Mi sembra appunto che il governo Renzi
abbia del tutto abbandonato anzi contraddetto le indicazioni probabilmente grazie al
supporto teorico agli incentivi e alle agevolazioni che viene dai suoi consulenti con
una differenza che non si parla più di incentivi e/o sussidi ma di voucher. Suona
bene e diverso, la gente comune non sempre capisce bene l’inglese, ma la sostanza è
la stessa: incentivi a pioggia che fanno crescere le clientele fiscali.

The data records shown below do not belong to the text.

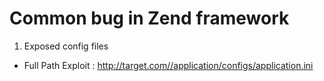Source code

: # Common bug in Zend framework
1. Exposed config files
* Full Path Exploit : http://target.com//application/configs/application.ini
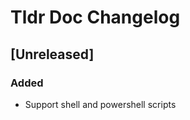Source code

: <!-- Keep a Changelog guide -> https://keepachangelog.com -->

# Tldr Doc Changelog

## [Unreleased]
### Added
- Support shell and powershell scripts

Ha ragione Simoni a parlare di qualità delle istituzioni ma è difficile collegare
il suo miglioramento alla obbrobriosa deformazione del Senato che il governo sta
portando avanti. Non basta occuparsi di
una sola istituzione perché è tutto l’insieme
che deve funzionare.
Per dissipare ogni equivoco, non sto
difendendo ad oltranza il bicameralismo
paritario come previsto nella Costituzione
del 1948. Il problema va esaminato alla
luce del nuovo contesto istituzionale che si
è determinato con il processo di integrazione europea. Nel dopoguerra c’era già il
Manifesto di Ventotene ma non c’erano
ancora le istituzioni europee che vengono
dopo a partire dagli anni 50.
Nonostante la grave crisi che stanno
attraversando, penso che esse sopravvive-
ranno e si svilupperanno sempre più in
senso genuinamente federale. Se così la mia
proposta che riprendeva quella analoga del
prof. D’Alimonte prima che diventasse
consulente di Renzi, è e rimane quella di
abrogare del tutto non solo il Senato ma
anche la Presidenza della Repubblica. In un
contesto federale o federativo in itinere a livello europeo, dico che Roma sta a Bruxelles come Palermo sta a Roma. In altre
parole, quello di Roma, di Parigi , Berlino,
Madrid ecc. sono governi regionali e sarebbe tempo che loro ne prendessero tutti
atto se non vogliono contribuire alla dissoluzione delle istituzioni europee – anche
esse di bassa qualità. In un assetto genuinamente federale , negli Stati federati non
c’è il Senato né il Presidente. Negli USA c’è
il governatore. Il Senato sta al Centro e,
vedi caso, ha gli stessi poteri e competenze
della Camera dei rappresentanti. Negli
Stati federali le leggi e i regolamenti federali
sono immediatamente applicabili negli
Stati federati
Se si volesse veramente semplificare, sveltire il procedimento legislativo integrativo
(“amministrativo”) in Italia, lo ripeto, bisognerebbe abrogare del tutto la seconda Camera, la Presidenza della Repubblica e la
c.d. legge comunitaria che ritarda l’adeguamento alla legislazione europea e contribuisce a innescare procedure di infrazione.
Allora si che si potrebbero conseguire vantaggi economici significativi.